In order to do this properly, you need to be able to identify the hyperparameter settings that perform well across a range of different training datasets. You need to identify the combination of hyperparameter settings that will generalize to previously unseen data.

Cross Validation helps Mitigate Overfitting

Perhaps one of the biggest reasons that cross validation is important for machine learning development is that it helps mitigate overfitting.

Cross-validation helps prevent overfitting by ensuring that the performance of a model generalizes.

Said differently, cross validation makes sure that model performance isn’t overly tailored to a single, particular training dataset.

In traditional model training, a model might perform exceptionally on the training data but perform poorly on new, previously unseen data … a phenomenon known as overfitting.

Cross-validation combats this by dividing the data into multiple sets, and then training and validating the model repeatedly multiple times.

By repeating the training and validation process several times, with different data partitions each time, cross-validation helps ensure that the model generalizes well rather than just memorizing specific training data patterns.

The Main Types of Cross Validation

Having explained what cross validation is, and why it’s useful, let’s briefly discuss the main types of cross validation.

There are several types of cross validation, but the main ones that you should know are:

  • k-fold cross validation
  • stratified cross validation
  • leave-one-out cross validation
  • grouped cross validation

All of these forms of cross validation are similar in that they work over multiple iterations. We split the data, then train and validate multiple times.

What’s different about the the different types of cross validation is how they split the data.

Let’s quickly discuss each of these.

K-Fold Cross-Validation

I explained k-fold cross validation previously in this article, but let me briefly touch on it again.

K-fold cross validation is the most popular form of cross validation.

In k-fold cross validation, we divide the training data into ‘k’ equally-sized subsets, which are known as folds.

Then, during every iteration, one of the folds is held out as the validation set on which we evaluate the model.

And we train the model on the remaining k-1 folds.

We repeat this process k times, with each of the k folds used exactly once as the validation set.

Then we average the results from all k iterations to produce a single estimate of model performance.

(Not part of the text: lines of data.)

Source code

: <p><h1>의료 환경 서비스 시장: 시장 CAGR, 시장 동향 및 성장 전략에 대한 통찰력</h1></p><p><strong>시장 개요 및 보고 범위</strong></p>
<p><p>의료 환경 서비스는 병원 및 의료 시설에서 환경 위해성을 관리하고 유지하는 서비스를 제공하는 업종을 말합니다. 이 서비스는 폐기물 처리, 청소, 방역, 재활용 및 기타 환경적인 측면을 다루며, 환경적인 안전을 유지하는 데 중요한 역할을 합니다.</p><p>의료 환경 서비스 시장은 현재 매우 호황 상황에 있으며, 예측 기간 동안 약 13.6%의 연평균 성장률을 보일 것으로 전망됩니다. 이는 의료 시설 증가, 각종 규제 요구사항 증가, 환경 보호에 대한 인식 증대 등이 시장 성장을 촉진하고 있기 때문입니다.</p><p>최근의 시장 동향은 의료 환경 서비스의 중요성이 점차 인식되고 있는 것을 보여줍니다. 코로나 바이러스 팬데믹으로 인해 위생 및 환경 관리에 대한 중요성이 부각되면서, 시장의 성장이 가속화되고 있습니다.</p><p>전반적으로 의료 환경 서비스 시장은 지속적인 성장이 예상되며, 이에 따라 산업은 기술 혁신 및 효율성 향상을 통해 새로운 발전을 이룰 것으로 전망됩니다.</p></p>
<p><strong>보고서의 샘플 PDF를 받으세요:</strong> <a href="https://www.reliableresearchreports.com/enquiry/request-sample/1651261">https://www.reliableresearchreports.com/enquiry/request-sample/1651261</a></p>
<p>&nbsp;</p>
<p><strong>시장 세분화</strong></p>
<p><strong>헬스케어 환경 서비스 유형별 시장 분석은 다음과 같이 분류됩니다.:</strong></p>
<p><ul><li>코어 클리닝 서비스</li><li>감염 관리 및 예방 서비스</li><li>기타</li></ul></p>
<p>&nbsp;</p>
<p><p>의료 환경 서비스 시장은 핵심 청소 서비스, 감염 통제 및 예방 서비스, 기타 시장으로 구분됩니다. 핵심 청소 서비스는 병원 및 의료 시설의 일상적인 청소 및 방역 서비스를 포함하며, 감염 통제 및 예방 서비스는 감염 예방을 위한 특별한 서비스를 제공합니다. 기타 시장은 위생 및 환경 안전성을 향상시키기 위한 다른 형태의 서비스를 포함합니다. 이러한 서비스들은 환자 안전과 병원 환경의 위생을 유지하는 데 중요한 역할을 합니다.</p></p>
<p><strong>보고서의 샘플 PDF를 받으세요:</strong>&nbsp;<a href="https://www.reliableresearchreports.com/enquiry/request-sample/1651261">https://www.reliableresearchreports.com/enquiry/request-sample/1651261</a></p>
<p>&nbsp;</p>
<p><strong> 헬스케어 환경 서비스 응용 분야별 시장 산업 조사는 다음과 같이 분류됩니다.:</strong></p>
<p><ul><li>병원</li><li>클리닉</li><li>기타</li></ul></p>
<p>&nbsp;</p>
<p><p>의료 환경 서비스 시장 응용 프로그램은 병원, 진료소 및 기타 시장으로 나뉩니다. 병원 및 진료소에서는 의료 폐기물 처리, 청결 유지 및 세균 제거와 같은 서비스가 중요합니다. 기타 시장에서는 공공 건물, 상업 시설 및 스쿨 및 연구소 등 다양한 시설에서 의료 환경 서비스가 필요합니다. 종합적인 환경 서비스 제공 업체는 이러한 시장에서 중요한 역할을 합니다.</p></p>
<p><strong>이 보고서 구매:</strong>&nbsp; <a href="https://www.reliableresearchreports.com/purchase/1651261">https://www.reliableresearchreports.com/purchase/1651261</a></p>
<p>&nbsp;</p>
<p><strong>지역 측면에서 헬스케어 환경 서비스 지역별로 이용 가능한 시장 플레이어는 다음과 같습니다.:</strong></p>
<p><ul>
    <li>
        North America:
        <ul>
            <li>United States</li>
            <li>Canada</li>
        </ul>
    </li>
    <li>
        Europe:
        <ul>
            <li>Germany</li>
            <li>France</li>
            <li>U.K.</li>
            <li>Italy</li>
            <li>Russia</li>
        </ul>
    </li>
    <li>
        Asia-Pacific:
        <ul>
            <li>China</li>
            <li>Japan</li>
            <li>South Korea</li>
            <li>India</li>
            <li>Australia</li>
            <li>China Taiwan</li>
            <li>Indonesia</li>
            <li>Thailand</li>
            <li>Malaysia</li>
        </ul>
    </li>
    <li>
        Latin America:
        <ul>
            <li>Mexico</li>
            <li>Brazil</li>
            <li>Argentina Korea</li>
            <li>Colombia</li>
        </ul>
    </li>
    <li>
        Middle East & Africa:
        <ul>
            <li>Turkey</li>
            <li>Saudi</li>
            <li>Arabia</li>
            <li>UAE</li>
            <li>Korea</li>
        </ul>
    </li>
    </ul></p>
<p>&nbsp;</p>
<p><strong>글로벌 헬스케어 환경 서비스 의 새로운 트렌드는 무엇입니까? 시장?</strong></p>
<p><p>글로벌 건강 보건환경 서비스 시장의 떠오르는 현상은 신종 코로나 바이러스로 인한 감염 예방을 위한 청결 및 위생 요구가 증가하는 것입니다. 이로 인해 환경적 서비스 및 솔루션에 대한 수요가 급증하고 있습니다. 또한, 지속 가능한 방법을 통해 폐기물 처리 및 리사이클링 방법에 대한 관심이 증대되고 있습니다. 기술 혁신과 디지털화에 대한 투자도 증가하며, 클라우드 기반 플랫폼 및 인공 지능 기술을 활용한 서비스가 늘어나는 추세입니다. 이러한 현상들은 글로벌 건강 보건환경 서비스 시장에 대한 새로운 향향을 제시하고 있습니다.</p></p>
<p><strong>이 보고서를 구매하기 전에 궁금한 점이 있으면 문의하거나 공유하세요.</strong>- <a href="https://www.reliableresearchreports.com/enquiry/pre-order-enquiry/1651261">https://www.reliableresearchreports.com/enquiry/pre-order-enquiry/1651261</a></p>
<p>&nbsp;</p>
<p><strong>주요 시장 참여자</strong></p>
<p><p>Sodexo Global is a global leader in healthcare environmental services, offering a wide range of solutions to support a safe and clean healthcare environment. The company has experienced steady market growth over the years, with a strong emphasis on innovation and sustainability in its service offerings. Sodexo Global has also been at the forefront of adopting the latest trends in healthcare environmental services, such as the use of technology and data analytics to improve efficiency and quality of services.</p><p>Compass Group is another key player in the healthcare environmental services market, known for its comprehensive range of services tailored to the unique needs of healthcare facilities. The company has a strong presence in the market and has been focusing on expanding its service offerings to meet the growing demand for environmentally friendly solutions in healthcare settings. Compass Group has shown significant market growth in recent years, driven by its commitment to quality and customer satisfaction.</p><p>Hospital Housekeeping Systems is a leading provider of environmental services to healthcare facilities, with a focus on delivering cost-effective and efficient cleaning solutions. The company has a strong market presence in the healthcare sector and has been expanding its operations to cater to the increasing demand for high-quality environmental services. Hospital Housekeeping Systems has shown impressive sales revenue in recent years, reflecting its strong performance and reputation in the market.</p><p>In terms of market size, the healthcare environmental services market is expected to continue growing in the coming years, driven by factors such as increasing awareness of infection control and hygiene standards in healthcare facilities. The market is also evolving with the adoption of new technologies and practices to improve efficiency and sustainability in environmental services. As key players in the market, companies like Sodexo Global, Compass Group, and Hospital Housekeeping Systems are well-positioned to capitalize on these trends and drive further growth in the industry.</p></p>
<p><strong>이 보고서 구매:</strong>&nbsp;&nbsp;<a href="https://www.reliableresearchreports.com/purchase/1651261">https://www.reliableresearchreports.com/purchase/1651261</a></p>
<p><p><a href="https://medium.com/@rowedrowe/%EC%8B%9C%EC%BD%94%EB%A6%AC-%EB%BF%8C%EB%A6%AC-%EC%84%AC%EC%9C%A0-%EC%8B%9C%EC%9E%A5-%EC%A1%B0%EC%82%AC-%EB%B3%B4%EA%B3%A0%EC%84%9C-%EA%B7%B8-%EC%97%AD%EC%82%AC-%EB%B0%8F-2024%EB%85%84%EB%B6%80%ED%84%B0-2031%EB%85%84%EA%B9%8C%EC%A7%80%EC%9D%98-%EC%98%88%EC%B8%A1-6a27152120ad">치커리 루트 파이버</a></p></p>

Stratified K-Fold Cross-Validation

Stratified k-fold cross validation is more common in classification tasks (i.e., where the target variable is a categorical label).

In stratified k-fold cross validation, the process ensures that when we split the data into folds, every fold of the dataset has the same proportion of observations with a particular class.

This method of cross validation is particularly useful when we’re dealing with imbalanced datasets.

Leave-One-Out Cross-Validation (LOOCV)

Leave-one-out cross validation, which is also known as LOOCV, is a special case of k-fold cross validation, where ‘k’ is the number of examples in the dataset.

So if the dataset that you’re using has 100 examples, LOOCV will have 100 folds, and it will operate over 100 iterations.

Therefore, when we use leave-one-out cross validation, during every iteration, we use only one example as the test point on which we validate the model. And all of the remaining examples are used to train the model.

Leave-one-out cross validation can produce robust evaluations of your models, but it’s also very computationally expensive. It’s particularly computationally expensive for large datasets. Therefore, you may want to limit the use of LOOCV to situations where you have a small dataset, or when you have a very large amount of computational resources.

Grouped Cross-Validation

We use grouped cross validation when the data has groups or clusters of related points (i.e., where points within a group are related, and points in separate groups are unrelated or less related).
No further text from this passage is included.